John Suchet Reports On Wagner's The Flying Dutchman

I have only one rule when it comes to judging a Wagner opera: did it blow me away? I have Tannhäuser in the summer to look forward to at Bayreuth – the ultimate Wagner experience. What better way to break myself in than a weekend trip to Vienna to see The Flying Dutchman?

John Suchet

I have a thing about Vienna. I went there on my first-ever trip abroad without my parents. It was a school trip and I was 17. We saw the sights – Prater, the river Danube, Vienna Woods. We drank coffee in the Mozart café and saw Beethoven’s Fidelio at the Vienna State Opera (unfortunately the experience was wasted on a 17-year-old. If only I had known). 

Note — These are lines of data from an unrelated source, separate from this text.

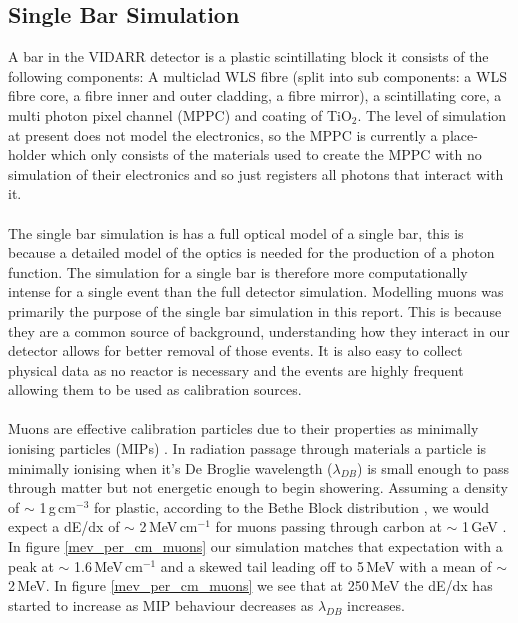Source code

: \documentclass[12pt,a4paper]{article}
\begin{document}
\subsection{Single Bar Simulation}
A bar in the VIDARR detector is a plastic scintillating block it consists of the following components: A multiclad WLS fibre (split into sub components: a WLS fibre core, a fibre inner and outer cladding, a fibre mirror), a scintillating core, a multi photon pixel channel (MPPC) and coating of TiO$_2$. The level of simulation at present does not model the electronics, so the MPPC is currently a place-holder which only consists of the materials used to create the MPPC with no simulation of their electronics and so just registers all photons that interact with it.  
\\\\The single bar simulation is has a full optical model of a single bar, this is because a detailed model of the optics is needed for the production of a photon function. The simulation for a single bar is therefore more computationally intense for a single event than the full detector simulation. Modelling muons was primarily the purpose of the single bar simulation in this report. This is because they are a common source of background, understanding how they interact in our detector allows for better removal of those events. It is also easy to collect physical data as no reactor is necessary and the events are highly frequent allowing them to be used as calibration sources.\\\\
Muons are effective calibration particles due to their properties as minimally ionising particles (MIPs) \cite{pdg_passage}. In radiation passage through materials a particle is minimally ionising when it's De Broglie wavelength ($\lambda_{DB}$) is small enough to pass through matter but not energetic enough to begin showering. Assuming a density of $\sim$ 1\,g\,cm$^{-3}$ for plastic, according to the Bethe Block distribution \cite{pdg_passage}, we would expect a dE/dx of $\sim$ 2\,MeV\,cm$^{-1}$ for muons passing through carbon at $\sim$ 1\,GeV \protect\cite{pdg_passage}. In figure {\ref{mev_per_cm_muons}} our simulation matches that expectation with a peak at $\sim$ 1.6\,MeV\,cm$^{-1}$ and a skewed tail leading off to 5\,MeV with a mean of $\sim$ 2\,MeV. In figure {\ref{mev_per_cm_muons}} we see that at 250\,MeV the dE/dx has started to increase as MIP behaviour decreases as $\lambda_{DB}$ increases.
\end{document}
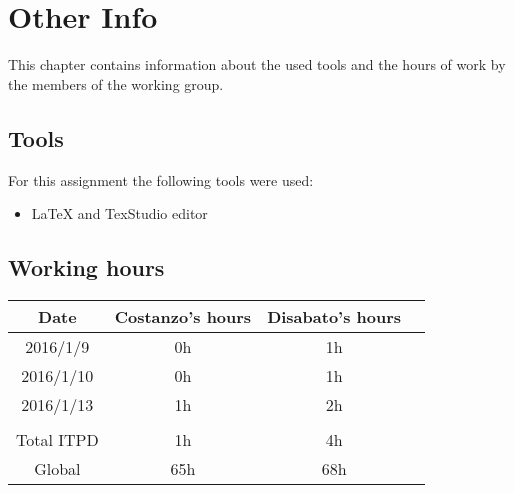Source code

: \documentclass[\mainpath/main]{subfiles}
\begin{document}
\chapter{Other Info}
\label{OtherInfo}

\setmyfancystyle

This chapter contains information about the used tools and the hours of work by the members of the working group.

\section{Tools}
For this assignment the following tools were used:
\begin{itemize}
	\item \LaTeX{} and TexStudio editor
\end{itemize}

\section{Working hours}
\begin{table}[h!]
	\centering
\begin{tabular}{cccc}
\hline
Date       & Costanzo's hours & Disabato's hours  & \\ \hline
2016/1/9 & 0h 			  & 1h 			  & \\ \hline
2016/1/10 & 0h 			  & 1h 			  & \\ \hline
2016/1/13 & 1h 			  & 2h 			  & \\ \hline

\\
Total ITPD  & 1h 		      & 4h 			 	  & \\ \hline
Global 	   & 65h 		 	  & 68h 			  & \\ \hline

\end{tabular}
\end{table}
\end{document}
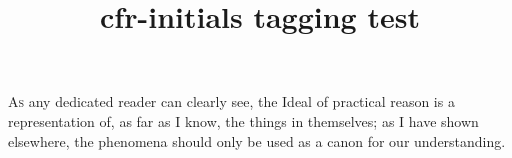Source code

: \documentclass{article}
\title{cfr-initials tagging test}
\begin{document}
\renewcommand\LettrineFontHook{\Acornfamily}%
\lettrine{A}{s} any dedicated reader can clearly see, the Ideal of practical reason is a representation of, as far as I know, the things in themselves; as I have shown elsewhere, the phenomena should only be
used as a canon for our understanding.

\end{document}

At the end of the trip we met the Mayor of Vienna in the ornate City Hall. Because my German was the least bad of any in the group, I was chosen to make a short speech of thanks, written for me by our teacher. I was so determined to say it without notes that I sat up half the night learning it by heart. It worked – too well. I can still recite it word for word today, and will do so to anyone who upsets me. While most of the school party bought Mozart chocolates, I bought an LP of Strauss waltzes. Pretentious, yes, but it started a love affair with Vienna and its music that is still in bloom. 

So, off to Vienna. I came off air at Classic FM at 1pm on the Friday, boarded the Heathrow Express, and was in Vienna for a Wiener Schnitzel dinner. The next day I took a walk through my past; the City Hall where I delivered that speech and all the Beethoven locations I visited with my wife when researching my first books on him. 

On Saturday evening I walked to what is, I believe, the most conservative, traditional, snobbish opera house in Europe. As a small protest, I neglected to don a tie. I soon saw the burghers of Vienna, their patrician faces unsmiling above starched collars – and that’s just the women. But what’s this? Young people in jeans and casual open-necked shirts. Tourists? No, they were clutching tickets. I took out my camera, expecting to be pounced on. But two young ushers on the grand staircase smiled at me and willingly allowed me to have my picture taken with them. I bought a programme from smiling ushers half my age (at €4 it’s half the price charged at Covent Garden) who also guided me to my seat. 

The excitement in the grand amphitheatre is palpable as the conductor comes on and the lights go down. I brace myself. POW! The sound of the raging sea swirls over me and I am transported to Wagnerian heaven. The drama that unfolds grips me, moves me, brings smiles at the helmsman dozing off halfway through his love song to his distant love and at the crew’s maritime jig, and as always in Wagner, triggers tears as the tragedy of love and inevitable death ensues. 

The climax is one of the most remarkable I have ever seen, even in Wagnerian opera. The heroine Senta realises she has to die to release the Dutchman from the curse that condemns him to sail the world forever. She lifts a fuel can aloft, then spreads its contents across the stage, ending by holding the can over her head and dousing herself. 

No, I thought, she can’t. Can she? Oh yes. With the glorious sounds of Wagner’s music flooding off the stage and over our heads, she holds a tiny flame aloft, then throws it to the ground. A ring of flames soars up from the stage, and with her arms held crookedly above her head, she sinks into them. The curtain slowly falls on the tragic end, and the opera is over. 

I suddenly realised I hadn’t breathed for almost a minute; my mouth was hanging open, my eyes impossibly wide. I have never seen anything like it. Yes, yes, I know it is not what Wagner wanted. Senta and the Dutchman should throw themselves from the cliff and perish together. But who am I to complain? Did this production blow me away? It most certainly did. I can’t wait for Bayreuth.